Functional analysis of the human miRNome in non-small cell lung cancer unveils a novel miR-92b-3p/NOTCH3 axis that drives tumor progression

Lung cancer remains the leading cause of cancer-related mortality worldwide. MicroRNAs, endogenous non-coding RNA of ~22 nucleotides, play key regulatory roles in lung cancer-related mechanisms and represent promising diagnostic and prognostic biomarkers, as well as potential therapeutic agents. However, a comprehensive functional screening of human miRNAs in lung cancer was missing. To tackle this, we performed a lentiviral-based miRNA screening (~2500 microRNAs) of lung adenocarcinoma (LUAD) i.e. the most frequent lung cancer subtype. We discovered and annotated miRNAs functionally associated with proliferation, migration, and invasion of LUAD cells. We then integrated our functional miRNA screening with transcriptomic and clinical data from a large LUAD patient cohort (TCGA-LUAD), along with spatial transcriptomics (ST) of in-house LUAD samples.

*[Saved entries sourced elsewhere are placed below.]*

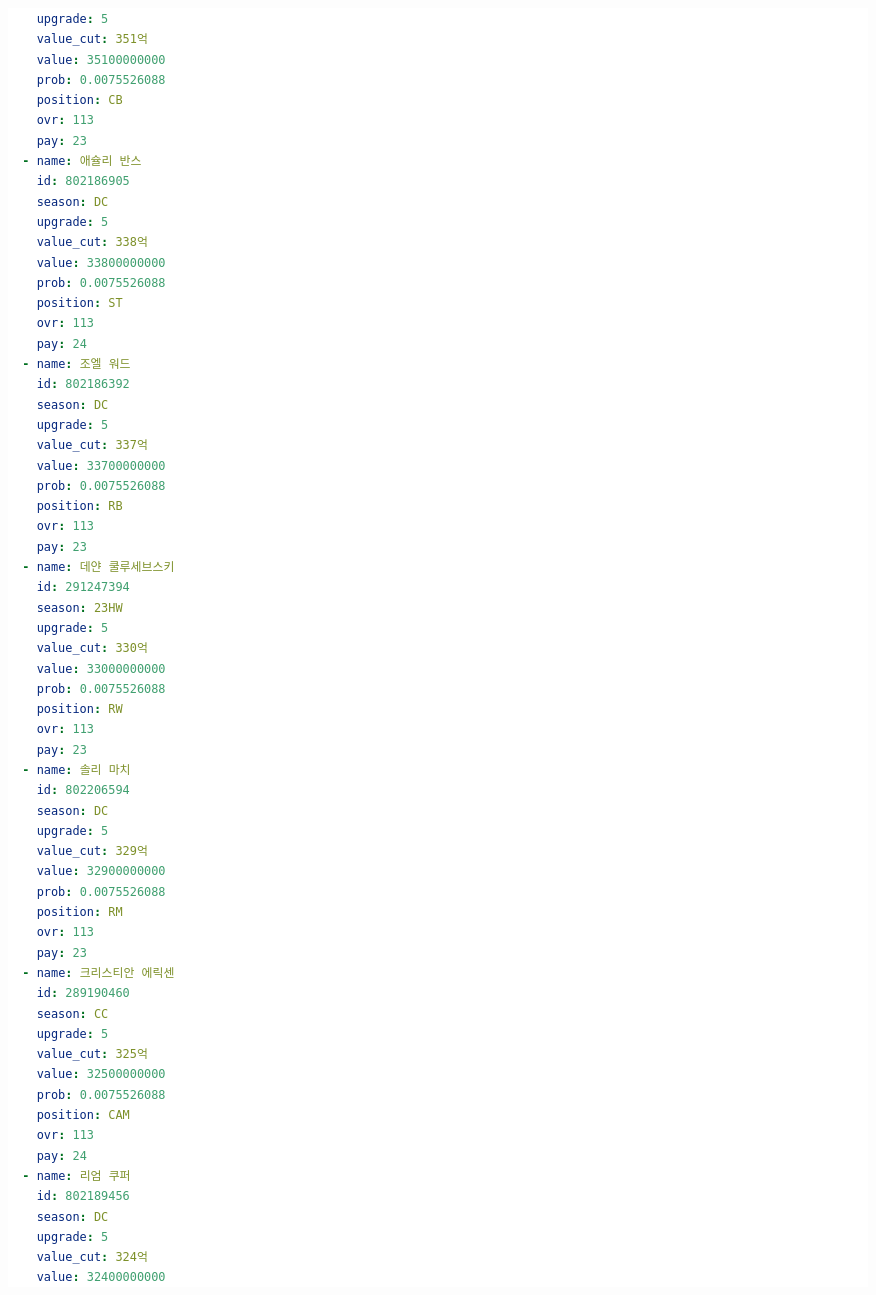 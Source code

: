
 ```yaml
    upgrade: 5
    value_cut: 351억
    value: 35100000000
    prob: 0.0075526088
    position: CB
    ovr: 113
    pay: 23
  - name: 애슐리 반스
    id: 802186905
    season: DC
    upgrade: 5
    value_cut: 338억
    value: 33800000000
    prob: 0.0075526088
    position: ST
    ovr: 113
    pay: 24
  - name: 조엘 워드
    id: 802186392
    season: DC
    upgrade: 5
    value_cut: 337억
    value: 33700000000
    prob: 0.0075526088
    position: RB
    ovr: 113
    pay: 23
  - name: 데얀 쿨루세브스키
    id: 291247394
    season: 23HW
    upgrade: 5
    value_cut: 330억
    value: 33000000000
    prob: 0.0075526088
    position: RW
    ovr: 113
    pay: 23
  - name: 솔리 마치
    id: 802206594
    season: DC
    upgrade: 5
    value_cut: 329억
    value: 32900000000
    prob: 0.0075526088
    position: RM
    ovr: 113
    pay: 23
  - name: 크리스티안 에릭센
    id: 289190460
    season: CC
    upgrade: 5
    value_cut: 325억
    value: 32500000000
    prob: 0.0075526088
    position: CAM
    ovr: 113
    pay: 24
  - name: 리엄 쿠퍼
    id: 802189456
    season: DC
    upgrade: 5
    value_cut: 324억
    value: 32400000000
```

This approach enabled us to identify phenotype-specific miRNA signatures and develop a 15-miRNA risk score predictive of poor overall survival (HR = 2.48, p < 0.0001). Among these, miR-92b-3p, a less studied member of the oncogenic miR-17~92 cluster, emerged as a critical driver of LUAD progression. Transcriptomics analysis revealed that miR-92b-3p overexpression increase NOTCH3 signaling activation. The inhibition of NOTCH3 signaling, either genetically or pharmacologically, abrogated the pro-migratory and invasive effects of miR-92b-3p. In summary, our study provides a systematic functional annotation of the human miRNome in LUAD and identifies a novel miR-92b-3p/NOTCH3 axis that contributes to LUAD progression.